To do
Read through the entries below and copy each line where "within" turns up.

START Available records

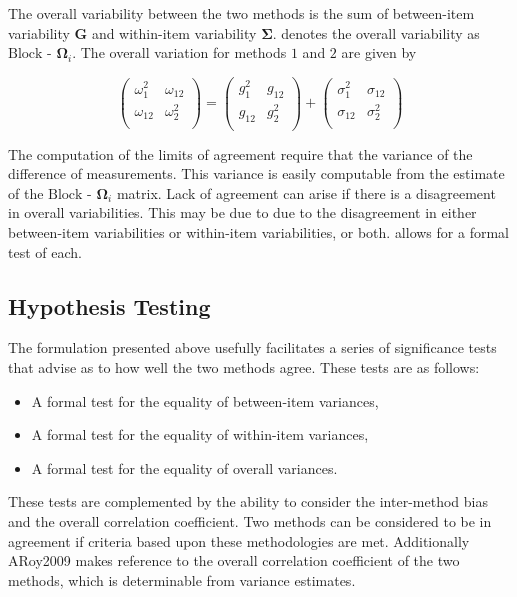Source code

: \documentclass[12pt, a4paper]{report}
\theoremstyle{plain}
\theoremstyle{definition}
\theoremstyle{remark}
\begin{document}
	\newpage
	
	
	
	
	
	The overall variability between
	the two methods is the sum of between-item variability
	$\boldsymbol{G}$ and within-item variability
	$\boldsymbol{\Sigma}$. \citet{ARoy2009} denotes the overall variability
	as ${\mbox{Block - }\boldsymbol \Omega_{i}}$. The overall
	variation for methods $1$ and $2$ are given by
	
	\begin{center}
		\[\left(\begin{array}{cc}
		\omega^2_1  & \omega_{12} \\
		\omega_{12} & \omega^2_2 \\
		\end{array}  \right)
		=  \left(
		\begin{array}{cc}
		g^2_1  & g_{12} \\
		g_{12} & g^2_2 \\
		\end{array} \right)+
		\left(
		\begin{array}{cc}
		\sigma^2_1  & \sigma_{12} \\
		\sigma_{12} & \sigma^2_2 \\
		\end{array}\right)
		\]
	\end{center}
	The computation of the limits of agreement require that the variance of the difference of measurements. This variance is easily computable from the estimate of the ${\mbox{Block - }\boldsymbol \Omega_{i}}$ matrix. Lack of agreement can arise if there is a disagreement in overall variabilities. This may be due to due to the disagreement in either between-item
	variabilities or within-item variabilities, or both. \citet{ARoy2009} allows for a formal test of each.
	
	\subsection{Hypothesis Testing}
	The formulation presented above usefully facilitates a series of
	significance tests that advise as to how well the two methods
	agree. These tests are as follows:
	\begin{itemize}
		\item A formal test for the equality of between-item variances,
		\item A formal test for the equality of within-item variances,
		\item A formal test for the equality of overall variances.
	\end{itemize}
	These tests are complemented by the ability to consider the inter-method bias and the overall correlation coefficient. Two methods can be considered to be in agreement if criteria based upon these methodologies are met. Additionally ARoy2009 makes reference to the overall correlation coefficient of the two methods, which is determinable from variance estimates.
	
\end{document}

END Available records
START Available records

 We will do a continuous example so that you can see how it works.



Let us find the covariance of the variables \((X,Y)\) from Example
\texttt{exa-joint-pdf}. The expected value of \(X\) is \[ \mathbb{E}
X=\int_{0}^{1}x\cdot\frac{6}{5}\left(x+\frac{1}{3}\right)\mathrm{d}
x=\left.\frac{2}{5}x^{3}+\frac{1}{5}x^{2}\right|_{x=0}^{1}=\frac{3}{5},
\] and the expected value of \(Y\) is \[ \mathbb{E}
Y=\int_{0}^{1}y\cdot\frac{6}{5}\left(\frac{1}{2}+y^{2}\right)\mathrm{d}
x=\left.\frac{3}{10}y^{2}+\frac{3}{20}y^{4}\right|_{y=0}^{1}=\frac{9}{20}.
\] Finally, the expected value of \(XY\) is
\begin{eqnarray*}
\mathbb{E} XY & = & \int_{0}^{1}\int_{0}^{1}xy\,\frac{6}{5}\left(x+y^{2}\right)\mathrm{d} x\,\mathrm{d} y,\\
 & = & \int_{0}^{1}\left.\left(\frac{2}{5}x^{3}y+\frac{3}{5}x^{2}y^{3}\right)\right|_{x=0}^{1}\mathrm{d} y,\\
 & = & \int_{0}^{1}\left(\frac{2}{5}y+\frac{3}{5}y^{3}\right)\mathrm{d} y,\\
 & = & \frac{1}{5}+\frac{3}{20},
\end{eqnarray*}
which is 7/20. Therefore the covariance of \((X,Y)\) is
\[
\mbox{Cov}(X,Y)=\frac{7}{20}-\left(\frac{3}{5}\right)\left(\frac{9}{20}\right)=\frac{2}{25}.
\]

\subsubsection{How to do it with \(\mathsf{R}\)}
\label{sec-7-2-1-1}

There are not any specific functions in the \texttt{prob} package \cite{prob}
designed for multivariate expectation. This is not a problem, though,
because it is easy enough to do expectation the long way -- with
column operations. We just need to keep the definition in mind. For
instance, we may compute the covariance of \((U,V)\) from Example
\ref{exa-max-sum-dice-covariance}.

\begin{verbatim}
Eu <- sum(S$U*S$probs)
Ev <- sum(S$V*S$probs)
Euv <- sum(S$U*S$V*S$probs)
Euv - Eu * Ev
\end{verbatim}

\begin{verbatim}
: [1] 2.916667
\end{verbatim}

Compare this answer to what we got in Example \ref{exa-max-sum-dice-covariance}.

END Available records

Task result
	$\boldsymbol{G}$ and within-item variability
	variabilities or within-item variabilities, or both. \citet{ARoy2009} allows for a formal test of each.
		\item A formal test for the equality of within-item variances,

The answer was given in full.